ENGL 430/582 A1: Studies in Method: Reading and Critique

M. Litwack

What is it to read? In this seminar, we will track multiple responses to this question, with a particular emphasis on current debates within and beyond English Studies concerning the status of reading and its relationship to critique.

In the past decade, we have witnessed a groundswell of discontent with the alleged privilege afforded to critique as a method of reading and as a political practice. Some have expressed their exhaustion with critique on affective or ethical grounds. Critique, it is said, exhibits a ruthless aggressivity toward its objects and an aversion to the surprises, the contingencies, and the pleasures of reading itself. Others, like Bruno Latour, have suggested not only that "critique has run out of steam," but that critique's persistent skepticism and its penchant for demystification have been complicit with pernicious efforts to "debunk" climate science. In the place of critique, today we thus witness a proliferation of alternative protocols of reading-described, for example, through idioms including reparation, restoration, care, curation, and concern-that seek to reorient our encounters with texts, with archives, and with the world.

Against this backdrop, our seminar will consider some foundational statements on reading methods within literary and cultural studies; explore the contested relationships among reading, ethics, and politics; and assess incongruous efforts to parse the differences between the activities of reading and critique. We will also consider the institutional and geopolitical conditions of critique's emergence and contemporary articulation. Under what conditions is critique possible, or even desirable? Is critique an antinomian practice in the contemporary university or, alternatively, does the university require critique, including the critique of the university itself? Must critique, as Talal Asad and Saba Mahmood have each asked, necessarily be a secular activity, one that is predicated on the disavowal of repertoires of embodied practice and knowledge, as well as epistemologies based upon belief, faith, inheritance, and a responsibility to the given? Can a politics of reading do without critique, negativity, or negation? What about affirmation, joy, and love? How should we read the reinvigorated turn to problems of reading today?

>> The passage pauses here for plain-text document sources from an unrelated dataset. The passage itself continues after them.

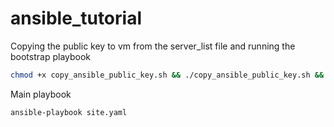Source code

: # ansible_tutorial

Copying the public key to vm from the server_list file and running the bootstrap playbook


```bash
chmod +x copy_ansible_public_key.sh && ./copy_ansible_public_key.sh && ansible-playbook --user=MAIN_USER --ask-become-pass bootstrap.yaml
 ```

Main playbook


```bash
ansible-playbook site.yaml
```
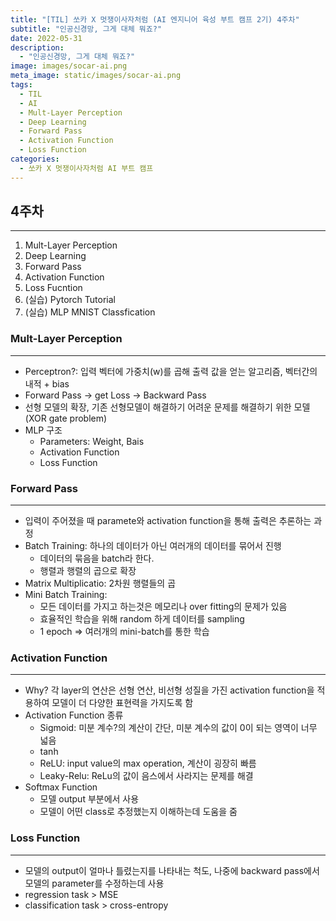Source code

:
 ```yaml
---
title: "[TIL] 쏘카 X 멋쟁이사자처럼 (AI 엔지니어 육성 부트 캠프 2기) 4주차"
subtitle: "인공신경망, 그게 대체 뭐죠?"
date: 2022-05-31
description:
  - "인공신경망, 그게 대체 뭐죠?"
image: images/socar-ai.png
meta_image: static/images/socar-ai.png
tags:
  - TIL
  - AI
  - Mult-Layer Perception
  - Deep Learning
  - Forward Pass
  - Activation Function
  - Loss Function
categories:
  - 쏘카 X 멋쟁이사자처럼 AI 부트 캠프
---
```


## 4주차
---

1. Mult-Layer Perception
2. Deep Learning
3. Forward Pass
4. Activation Function
5. Loss Fucntion
6. (실습) Pytorch Tutorial
7. (실습) MLP MNIST Classfication

### Mult-Layer Perception
---

- Perceptron?: 입력 벡터에 가중치(w)를 곱해 출력 값을 얻는 알고리즘, 벡터간의 내적 + bias
- Forward Pass -> get Loss -> Backward Pass
- 선형 모델의 확장, 기존 선형모델이 해결하기 어려운 문제를 해결하기 위한 모델(XOR gate problem)
- MLP 구조
  - Parameters: Weight, Bais
  - Activation Function
  - Loss Function

### Forward Pass
---

- 입력이 주어졌을 때 paramete와 activation function을 통해 출력은 추론하는 과정
- Batch Training: 하나의 데이터가 아닌 여러개의 데이터를 묶어서 진행
  - 데이터의 묶음을 batch라 한다.
  - 행렬과 행렬의 곱으로 확장
- Matrix Multiplicatio: 2차원 행렬들의 곱
- Mini Batch Training: 
  - 모든 데이터를 가지고 하는것은 메모리나 over fitting의 문제가 있음
  - 효율적인 학습을 위해 random 하게 데이터를 sampling
  - 1 epoch => 여러개의 mini-batch를 통한 학습


### Activation Function
---

- Why? 각 layer의 연산은 선형 연산, 비선형 성질을 가진 activation function을 적용하여 모델이 더 다양한 표현력을 가지도록 함
- Activation Function 종류
  - Sigmoid: 미분 계수?의 계산이 간단, 미분 계수의 값이 0이 되는 영역이 너무 넓음 
  - tanh
  - ReLU: input value의 max operation, 계산이 굉장히 빠름
  - Leaky-Relu: ReLu의 값이 음스에서 사라지는 문제를 해결
- Softmax Function
  - 모델 output 부분에서 사용
  - 모델이 어떤 class로 추정했는지 이해하는데 도움을 줌

### Loss Function
---

- 모델의 output이 얼마나 틀렸는지를 나타내는 척도, 나중에 backward pass에서 모델의 parameter를 수정하는데 사용
- regression task > MSE
- classification task > cross-entropy 
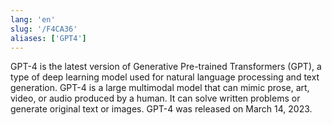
 ```yaml
---
lang: 'en'
slug: '/F4CA36'
aliases: ['GPT4']
---
```


GPT-4 is the latest version of Generative Pre-trained Transformers (GPT), a type of deep learning model used for natural language processing and text generation. GPT-4 is a large multimodal model that can mimic prose, art, video, or audio produced by a human. It can solve written problems or generate original text or images. GPT-4 was released on March 14, 2023.

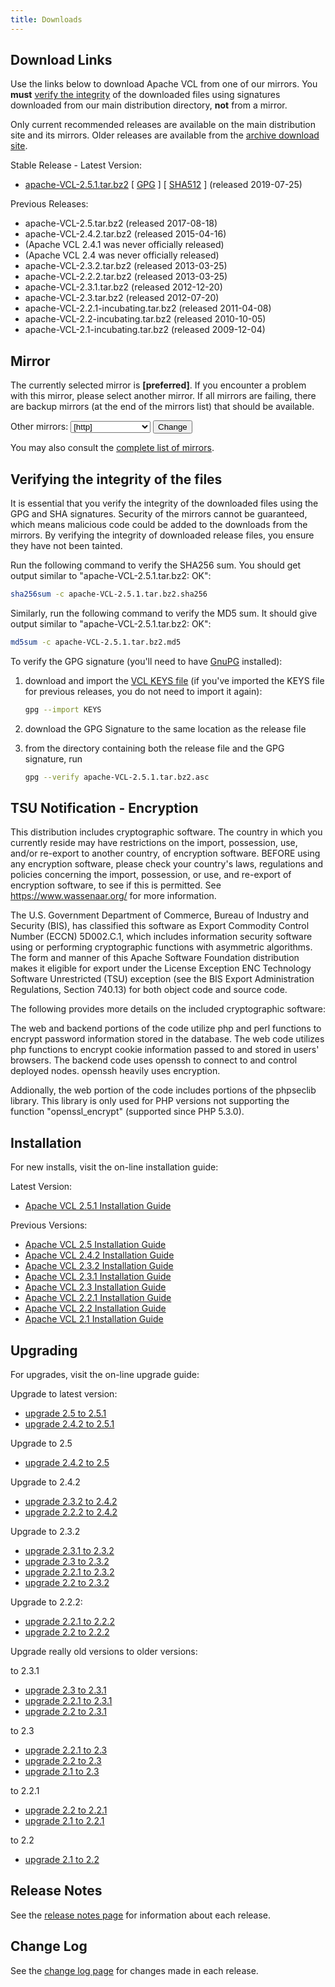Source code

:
 ```yaml
---
title: Downloads
---
```


## Download Links
Use the links below to download Apache VCL from one of our mirrors. You **must**
[verify the integrity](download.cgi#verify) of the downloaded files using 
signatures downloaded from our main distribution directory, **not** from a mirror.

Only current recommended releases are available on the main distribution site and
its mirrors. Older releases are available from the [archive download site](https://archive.apache.org/dist/vcl/).

Stable Release - Latest Version:

* <a href="[location]?Preferred=[preferred]&action=download&filename=%2Fvcl%2F2.5.1%2Fapache-VCL-2.5.1.tar.bz2">apache-VCL-2.5.1.tar.bz2</a>
[ [GPG](https://www.apache.org/dist/vcl/2.5.1/apache-VCL-2.5.1.tar.bz2.asc) ]
[ [SHA512](https://www.apache.org/dist/vcl/2.5.1/apache-VCL-2.5.1.tar.bz2.sha512) ]
(released 2019-07-25)

Previous Releases:

* apache-VCL-2.5.tar.bz2 (released 2017-08-18)
* apache-VCL-2.4.2.tar.bz2 (released 2015-04-16)
* (Apache VCL 2.4.1 was never officially released)
* (Apache VCL 2.4 was never officially released)
* apache-VCL-2.3.2.tar.bz2 (released 2013-03-25)
* apache-VCL-2.2.2.tar.bz2 (released 2013-03-25)
* apache-VCL-2.3.1.tar.bz2 (released 2012-12-20)
* apache-VCL-2.3.tar.bz2 (released 2012-07-20)
* apache-VCL-2.2.1-incubating.tar.bz2 (released 2011-04-08)
* apache-VCL-2.2-incubating.tar.bz2 (released 2010-10-05)
* apache-VCL-2.1-incubating.tar.bz2 (released 2009-12-04)

## Mirror
The currently selected mirror is **[preferred]**. If you encounter a problem with this 
mirror, please select another mirror. If all mirrors are failing, there are backup 
mirrors (at the end of the mirrors list) that should be available.

<form name="setmirror" method="get" action="[location]">
Other mirrors: 
<select name="Preferred">
[if-any http]
  [for http]
    <option value="[http]">[http]</option>
  [end]
[end]
[if-any ftp]
  [for ftp]
    <option value="[ftp]">[ftp]</option>
  [end]
[end]
[if-any backup]
  [for backup]
    <option value="[backup]">[backup] (backup)</option>
  [end]
[end]
</select>
<input type="submit" value="Change"></input>
</form>

You may also consult the [complete list of mirrors](https://www.apache.org/mirrors/).

<a name="verify"></a>
## Verifying the integrity of the files

It is essential that you verify the integrity of the downloaded files using the GPG and 
SHA signatures. Security of the mirrors cannot be guaranteed, which means malicious code 
could be added to the downloads from the mirrors. By verifying the integrity of 
downloaded release files, you ensure they have not been tainted.

Run the following command to verify the SHA256 sum. You should get output 
similar to "apache-VCL-2.5.1.tar.bz2: OK":</p>

```bash
sha256sum -c apache-VCL-2.5.1.tar.bz2.sha256
```

Similarly, run the following command to verify the MD5 sum. It should give output similar to 
"apache-VCL-2.5.1.tar.bz2: OK":

```bash
md5sum -c apache-VCL-2.5.1.tar.bz2.md5
```

To verify the GPG signature (you'll need to have [GnuPG](https://www.gnupg.org/) installed):


1. download and import the [VCL KEYS file](https://www.apache.org/dist/vcl/KEYS) (if you've imported the KEYS file for previous 
releases, you do not need to import it again):

    ```bash
    gpg --import KEYS
    ```

1. download the GPG Signature to the same location as the release file
1. from the directory containing both the release file and the GPG signature, run

    ```bash
    gpg --verify apache-VCL-2.5.1.tar.bz2.asc
    ```

## TSU Notification - Encryption
This distribution includes cryptographic software. The country in which you
currently reside may have restrictions on the import, possession, use, and/or
re-export to another country, of encryption software. BEFORE using any
encryption software, please check your country's laws, regulations and policies
concerning the import, possession, or use, and re-export of encryption software,
to see if this is permitted. See <https://www.wassenaar.org/> for more
information.

The U.S. Government Department of Commerce, Bureau of Industry and Security
(BIS), has classified this software as Export Commodity Control Number (ECCN)
5D002.C.1, which includes information security software using or performing
cryptographic functions with asymmetric algorithms. The form and manner of this
Apache Software Foundation distribution makes it eligible for export under the
License Exception ENC Technology Software Unrestricted (TSU) exception (see the
BIS Export Administration Regulations, Section 740.13) for both object code and
source code.

The following provides more details on the included cryptographic software:

The web and backend portions of the code utilize php and perl functions to
encrypt password information stored in the database. The web code utilizes php
functions to encrypt cookie information passed to and stored in users' browsers.
The backend code uses openssh to connect to and control deployed nodes. openssh
heavily uses encryption.

Addionally, the web portion of the code includes portions of the phpseclib
library. This library is only used for PHP versions not supporting the function
"openssl_encrypt" (supported since PHP 5.3.0).

## Installation
For new installs, visit the on-line installation guide:

Latest Version:

* [Apache VCL 2.5.1 Installation Guide](/docs/VCL251InstallGuide.html)

Previous Versions:

* [Apache VCL 2.5 Installation Guide](/docs/VCL25InstallGuide.html)
* [Apache VCL 2.4.2 Installation Guide](/docs/VCL242InstallGuide.html)
* [Apache VCL 2.3.2 Installation Guide](/docs/VCL232InstallGuide.html)
* [Apache VCL 2.3.1 Installation Guide](/docs/VCL231InstallGuide.html)
* [Apache VCL 2.3 Installation Guide](/docs/VCL23Installation.html)
* [Apache VCL 2.2.1 Installation Guide](https://cwiki.apache.org/confluence/display/VCL/VCL+2.3+Installation)
* [Apache VCL 2.2 Installation Guide](https://cwiki.apache.org/confluence/display/VCL/VCL+2.3+Installation)
* [Apache VCL 2.1 Installation Guide](https://cwiki.apache.org/confluence/display/VCL/VCL+2.3+Installation)


## Upgrading
For upgrades, visit the on-line upgrade guide:

Upgrade to latest version:

* [upgrade 2.5 to 2.5.1](/docs/UpgradePreviousVersions/UpgradeFrom2.5to2.5.1.html)
* [upgrade 2.4.2 to 2.5.1](/docs/UpgradePreviousVersions/UpgradeFrom2.4.2to2.5.1.html)

Upgrade to 2.5

* [upgrade 2.4.2 to 2.5](/docs/UpgradePreviousVersions/UpgradeFrom2.4.2to2.5.html)

Upgrade to 2.4.2

* [upgrade 2.3.2 to 2.4.2](/docs/UpgradePreviousVersions/UpgradeFrom2.3.2to2.4.2.html)
* [upgrade 2.2.2 to 2.4.2](/docs/UpgradePreviousVersions/UpgradeFrom2.2.2to2.4.2.html)

Upgrade to 2.3.2

* [upgrade 2.3.1 to 2.3.2](/docs/UpgradePreviousVersions/UpgradeFrom2.3.1to2.3.2.html)
* [upgrade 2.3 to 2.3.2](/docs/UpgradePreviousVersions/UpgradeFrom2.3to2.3.2.html)
* [upgrade 2.2.1 to 2.3.2](/docs/UpgradePreviousVersions/UpgradeFrom2.2.1to2.3.2.html)
* [upgrade 2.2 to 2.3.2](/docs/UpgradePreviousVersions/UpgradeFrom2.2to2.3.2.html)

Upgrade to 2.2.2:

* [upgrade 2.2.1 to 2.2.2](/docs/UpgradePreviousVersions/UpgradeFrom2.2.1to2.2.2.html)
* [upgrade 2.2 to 2.2.2](/docs/UpgradePreviousVersions/UpgradeFrom2.2to2.2.2.html)

Upgrade really old versions to older versions:

to 2.3.1

* [upgrade 2.3 to 2.3.1](/docs/UpgradePreviousVersions/UpgradeFrom2.3to2.3.1.html)
* [upgrade 2.2.1 to 2.3.1](/docs/UpgradePreviousVersions/UpgradeFrom2.2.1to2.3.1.html)
* [upgrade 2.2 to 2.3.1](/docs/UpgradePreviousVersions/UpgradeFrom2.2to2.3.1.html)

to 2.3

* [upgrade 2.2.1 to 2.3](/docs/UpgradePreviousVersions/UpgradeFrom2.2.1to2.3)
* [upgrade 2.2 to 2.3](/docs/UpgradePreviousVersions/UpgradeFrom2.2to2.3)
* [upgrade 2.1 to 2.3](https://cwiki.apache.org/confluence/display/VCL/Upgrade+From+Previous+Version+%282.1+to+2.3%29)

to 2.2.1

* [upgrade 2.2 to 2.2.1](https://cwiki.apache.org/confluence/display/VCL/Upgrade+From+Previous+Version+%282.2+to+2.2.1%29)
* [upgrade 2.1 to 2.2.1](https://cwiki.apache.org/confluence/display/VCL/Upgrade+From+Previous+Version+%282.1+to+2.2.1%29)

to 2.2

* [upgrade 2.1 to 2.2](https://cwiki.apache.org/confluence/display/VCL/Upgrade+From+Previous+Version)

## Release Notes
See the [release notes page](/docs/releasenotes.html) for information about each release.

## Change Log
See the [change log page](/docs/changelog.html) for changes made in each release.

Taking up these and other issues, our seminar will engage a breadth of historical and contemporary discourses surrounding the questions of reading and critique, and evaluate the divergent accounts of method, knowledge, determination, subjectivity, relationality, and agency that these discourses advance. Throughout, we will be particularly concerned with the intellectual and methodological stakes of these accounts for what it means to read and to study in our times.


Required texts

Louis Althusser et al., Reading Capital

Talal Asad et al., Is Critique Secular?


Course packet with readings in Stephen Michael Best, Barbara Christian, Kandice Chuh, David Eng, Rita Felski, Roderick Ferguson, Michel Foucault, Stefano Harney and Fred Moten, Saidiya Hartman, Barbara Johnson, Immanuel Kant, Bruno Latour, Heather Love, Lisa Lowe, Karl Marx, Benjamin Noys, Deborah Miranda, Eve Kosofsky Sedgwick, Gayatri Spivak, Robyn Wiegman, etc.